Content starts

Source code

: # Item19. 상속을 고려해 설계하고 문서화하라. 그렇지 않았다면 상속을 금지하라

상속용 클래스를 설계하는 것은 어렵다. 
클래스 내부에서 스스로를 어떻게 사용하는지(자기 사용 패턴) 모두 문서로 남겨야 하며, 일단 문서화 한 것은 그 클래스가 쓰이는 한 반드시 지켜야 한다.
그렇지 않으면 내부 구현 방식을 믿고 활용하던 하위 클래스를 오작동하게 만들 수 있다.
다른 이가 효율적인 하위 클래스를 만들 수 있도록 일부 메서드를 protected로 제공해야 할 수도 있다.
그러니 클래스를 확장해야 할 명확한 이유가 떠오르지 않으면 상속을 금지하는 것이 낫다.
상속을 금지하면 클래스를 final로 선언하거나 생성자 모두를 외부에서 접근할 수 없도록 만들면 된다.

Content ends

- **WORK INSTRUCTION**
The answer is the line containing "클래스 내부에서 스스로를" together with every line after it in the records, repeated exactly and with nothing else.

- **RESULT OF THE EXERCISE**
클래스 내부에서 스스로를 어떻게 사용하는지(자기 사용 패턴) 모두 문서로 남겨야 하며, 일단 문서화 한 것은 그 클래스가 쓰이는 한 반드시 지켜야 한다.
그렇지 않으면 내부 구현 방식을 믿고 활용하던 하위 클래스를 오작동하게 만들 수 있다.
다른 이가 효율적인 하위 클래스를 만들 수 있도록 일부 메서드를 protected로 제공해야 할 수도 있다.
그러니 클래스를 확장해야 할 명확한 이유가 떠오르지 않으면 상속을 금지하는 것이 낫다.
상속을 금지하면 클래스를 final로 선언하거나 생성자 모두를 외부에서 접근할 수 없도록 만들면 된다.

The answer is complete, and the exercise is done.